= Edward Burdette Backus =

American Unitarian Minister and Humanist

Edwin Burdette Backus (1888-1955) was an American Unitarian minister and humanist.

This man goes by the name Burdette Backus, or E. Burdette Backus.

The following is by Edd Doerr from his preface to "Timely and Timeless: The Wisdom of E. Burdette Backus" Edd Doerr, Editor, Humanist Press, Amherst, New York, 1988, pp. ix-x.

"Edwin Burdette Backus was born in Blanchester, Ohio, on December 27, 1888. His father, Wilson Marvin Backus, was a leading Universalist minister. His mother, Estelle Campbell Backus, also a Universalist minister, died before Burdette was a year old.
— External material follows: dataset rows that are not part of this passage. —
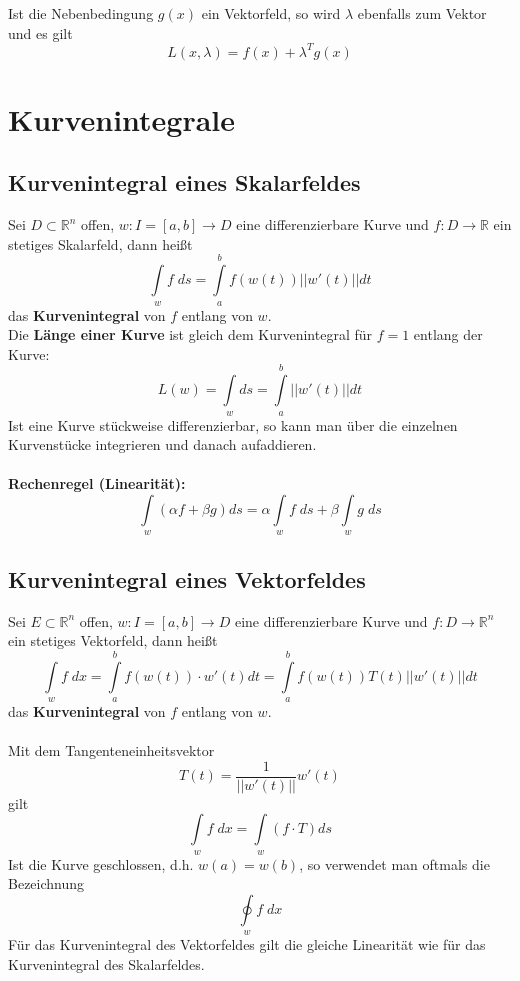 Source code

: \documentclass[a4paper,twocolumn,10pt]{article}
\begin{document}
Ist die Nebenbedingung $g(x)$ ein Vektorfeld, so wird $\lambda$ ebenfalls zum Vektor und es gilt
\begin{equation*}
L(x,\lambda)=f(x)+\lambda^T g(x)
\end{equation*}

\section{Kurvenintegrale}

\subsection{Kurvenintegral eines Skalarfeldes}
Sei $D\subset\mathbb{R}^n$ offen, $w:I=[a,b]\rightarrow D$ eine differenzierbare Kurve und $f:D\rightarrow\mathbb{R}$ ein stetiges Skalarfeld, dann heißt
\begin{equation*}
\int\limits_{w} f\;ds=\int\limits_{a}^{b}f(w(t))||w'(t)||dt
\end{equation*}
das \textbf{Kurvenintegral} von $f$ entlang von $w$.\\
Die \textbf{Länge einer Kurve} ist gleich dem Kurvenintegral für $f=1$ entlang der Kurve:
\begin{equation*}
L(w)=\int\limits_{w}ds=\int\limits_{a}^{b}||w'(t)||dt
\end{equation*}
Ist eine Kurve stückweise differenzierbar, so kann man über die einzelnen Kurvenstücke integrieren und danach aufaddieren.\\\\
\textbf{Rechenregel (Linearität):}\\
\begin{equation*}
\int\limits_{w}(\alpha f+\beta g)ds=\alpha\int\limits_{w}f\;ds+\beta\int\limits_{w} g\;ds
\end{equation*}

\subsection{Kurvenintegral eines Vektorfeldes}
Sei $E\subset\mathbb{R}^n$ offen, $w:I=[a,b]\rightarrow D$ eine differenzierbare Kurve und $f:D\rightarrow\mathbb{R}^n$ ein stetiges Vektorfeld, dann heißt
\begin{equation*}
\int\limits_{w}f\;dx=\int\limits_{a}^{b}f(w(t))\cdot w'(t)dt=\int\limits_{a}^{b}f(w(t))T(t)||w'(t)||dt
\end{equation*}
das \textbf{Kurvenintegral} von $f$ entlang von $w$.\\\\
Mit dem Tangenteneinheitsvektor
\begin{equation*}
T(t)=\frac{1}{||w'(t)||}w'(t)
\end{equation*}
gilt
\begin{equation*}
\int\limits_{w}f\;dx=\int\limits_{w}(f\cdot T)ds
\end{equation*}
Ist die Kurve geschlossen, d.h. $w(a)=w(b)$, so verwendet man oftmals die Bezeichnung
\begin{equation*}
\oint\limits_{w}f\;dx
\end{equation*}
Für das Kurvenintegral des Vektorfeldes gilt die gleiche Linearität wie für das Kurvenintegral des Skalarfeldes.
\end{document}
Backus received his A.B. degree from the University of Michigan in 1909 and his B.A. from Meadville Theological Seminary in 1912. He pursued post-graduate studies at Oxford, Harvard, the University of California, and universities in Berlin and Jena, Germany, and was awarded a D.D. degree in 1940 by Meadville. After serving as minister of Unitarian congregations in Lawrence, Kansas; Erie, Pennsylvania; and Des Moines, Iowa (1935-38); as well as the Chicago Humanist Society, he was called to the pulpit of All Souls Unitarian Church in Indianapolis in 1938. There he served until the end of 1953. He died on July 7, 1955, at the age of 66."

Burdette Backus was the minister of the First Unitarian Church of Los Angeles from 1920 to 1932.

He was one of the original signatories of the Humanist Manifesto (1933).